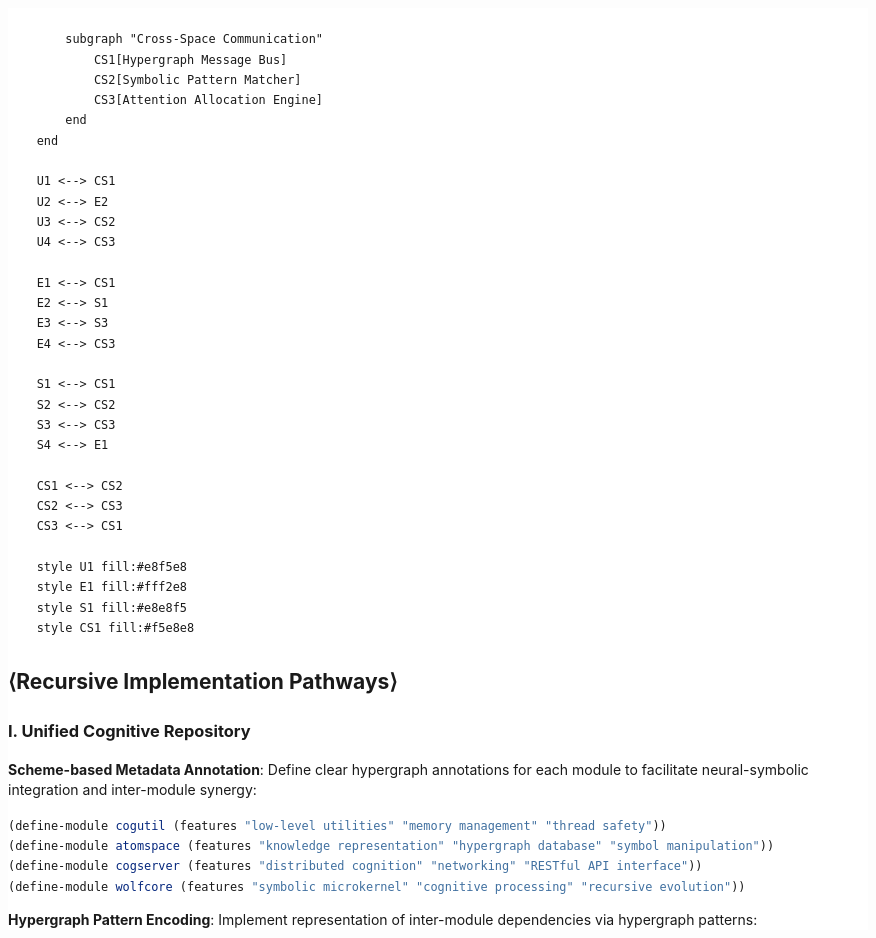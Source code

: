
 ```mermaid
        
        subgraph "Cross-Space Communication"
            CS1[Hypergraph Message Bus]
            CS2[Symbolic Pattern Matcher]
            CS3[Attention Allocation Engine]
        end
    end
    
    U1 <--> CS1
    U2 <--> E2
    U3 <--> CS2
    U4 <--> CS3
    
    E1 <--> CS1
    E2 <--> S1
    E3 <--> S3
    E4 <--> CS3
    
    S1 <--> CS1
    S2 <--> CS2
    S3 <--> CS3
    S4 <--> E1
    
    CS1 <--> CS2
    CS2 <--> CS3
    CS3 <--> CS1
    
    style U1 fill:#e8f5e8
    style E1 fill:#fff2e8
    style S1 fill:#e8e8f5
    style CS1 fill:#f5e8e8
```

## ⟨Recursive Implementation Pathways⟩

### I. Unified Cognitive Repository

**Scheme-based Metadata Annotation**: Define clear hypergraph annotations for each module to facilitate neural-symbolic integration and inter-module synergy:

```scheme
(define-module cogutil (features "low-level utilities" "memory management" "thread safety"))
(define-module atomspace (features "knowledge representation" "hypergraph database" "symbol manipulation"))
(define-module cogserver (features "distributed cognition" "networking" "RESTful API interface"))
(define-module wolfcore (features "symbolic microkernel" "cognitive processing" "recursive evolution"))
```

**Hypergraph Pattern Encoding**: Implement representation of inter-module dependencies via hypergraph patterns:
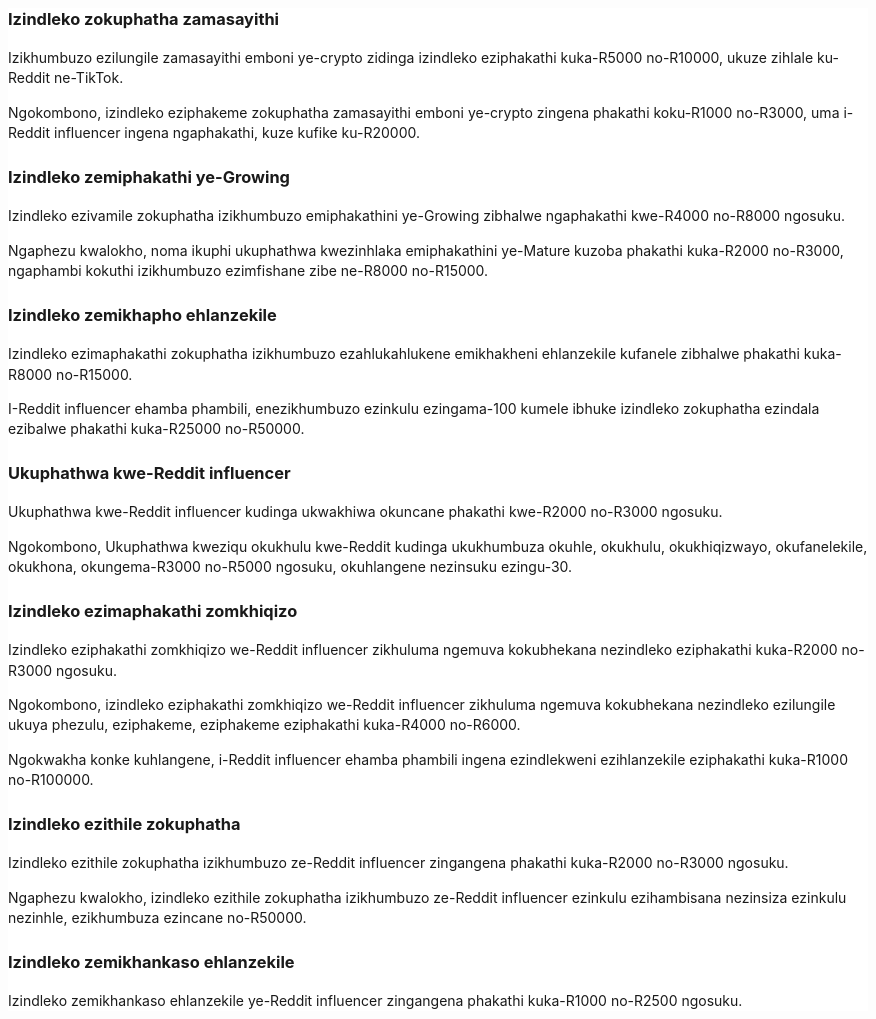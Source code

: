 
### Izindleko zokuphatha zamasayithi
Izikhumbuzo ezilungile zamasayithi emboni ye-crypto zidinga izindleko eziphakathi kuka-R5000 no-R10000, ukuze zihlale ku-Reddit ne-TikTok.

Ngokombono, izindleko eziphakeme zokuphatha zamasayithi emboni ye-crypto zingena phakathi koku-R1000 no-R3000, uma i-Reddit influencer ingena ngaphakathi, kuze kufike ku-R20000.


### Izindleko zemiphakathi ye-Growing
Izindleko ezivamile zokuphatha izikhumbuzo emiphakathini ye-Growing zibhalwe ngaphakathi kwe-R4000 no-R8000 ngosuku.

Ngaphezu kwalokho, noma ikuphi ukuphathwa kwezinhlaka emiphakathini ye-Mature kuzoba phakathi kuka-R2000 no-R3000, ngaphambi kokuthi izikhumbuzo ezimfishane zibe ne-R8000 no-R15000.


### Izindleko zemikhapho ehlanzekile
Izindleko ezimaphakathi zokuphatha izikhumbuzo ezahlukahlukene emikhakheni ehlanzekile kufanele zibhalwe phakathi kuka-R8000 no-R15000.

I-Reddit influencer ehamba phambili, enezikhumbuzo ezinkulu ezingama-100 kumele ibhuke izindleko zokuphatha ezindala ezibalwe phakathi kuka-R25000 no-R50000. 


### Ukuphathwa kwe-Reddit influencer
Ukuphathwa kwe-Reddit influencer kudinga ukwakhiwa okuncane phakathi kwe-R2000 no-R3000 ngosuku.

Ngokombono,
Ukuphathwa kweziqu okukhulu kwe-Reddit kudinga ukukhumbuza okuhle, okukhulu, okukhiqizwayo, okufanelekile, okukhona, okungema-R3000 no-R5000 ngosuku, okuhlangene nezinsuku ezingu-30.


### Izindleko ezimaphakathi zomkhiqizo 
Izindleko eziphakathi zomkhiqizo we-Reddit influencer zikhuluma ngemuva kokubhekana nezindleko eziphakathi kuka-R2000 no-R3000 ngosuku.

Ngokombono, izindleko eziphakathi zomkhiqizo we-Reddit influencer zikhuluma ngemuva kokubhekana nezindleko ezilungile ukuya phezulu, eziphakeme, eziphakeme eziphakathi kuka-R4000 no-R6000.

Ngokwakha konke kuhlangene, i-Reddit influencer ehamba phambili ingena ezindlekweni ezihlanzekile eziphakathi kuka-R1000 no-R100000. 

### Izindleko ezithile zokuphatha
Izindleko ezithile zokuphatha izikhumbuzo ze-Reddit influencer zingangena phakathi kuka-R2000 no-R3000 ngosuku.

Ngaphezu kwalokho, izindleko ezithile zokuphatha izikhumbuzo ze-Reddit influencer ezinkulu ezihambisana nezinsiza ezinkulu nezinhle, ezikhumbuza ezincane no-R50000.


### Izindleko zemikhankaso ehlanzekile
Izindleko zemikhankaso ehlanzekile ye-Reddit influencer zingangena phakathi kuka-R1000 no-R2500 ngosuku.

□ □ □

Retype exactly the lines of the data above that fall between the line with "Ukuphathwa kwe-Reddit influencer kudinga" and the line with "Ngokombono, izindleko eziphakathi", inclusive, and add nothing.

Ukuphathwa kwe-Reddit influencer kudinga ukwakhiwa okuncane phakathi kwe-R2000 no-R3000 ngosuku.

Ngokombono,
Ukuphathwa kweziqu okukhulu kwe-Reddit kudinga ukukhumbuza okuhle, okukhulu, okukhiqizwayo, okufanelekile, okukhona, okungema-R3000 no-R5000 ngosuku, okuhlangene nezinsuku ezingu-30.


### Izindleko ezimaphakathi zomkhiqizo 
Izindleko eziphakathi zomkhiqizo we-Reddit influencer zikhuluma ngemuva kokubhekana nezindleko eziphakathi kuka-R2000 no-R3000 ngosuku.

Ngokombono, izindleko eziphakathi zomkhiqizo we-Reddit influencer zikhuluma ngemuva kokubhekana nezindleko ezilungile ukuya phezulu, eziphakeme, eziphakeme eziphakathi kuka-R4000 no-R6000.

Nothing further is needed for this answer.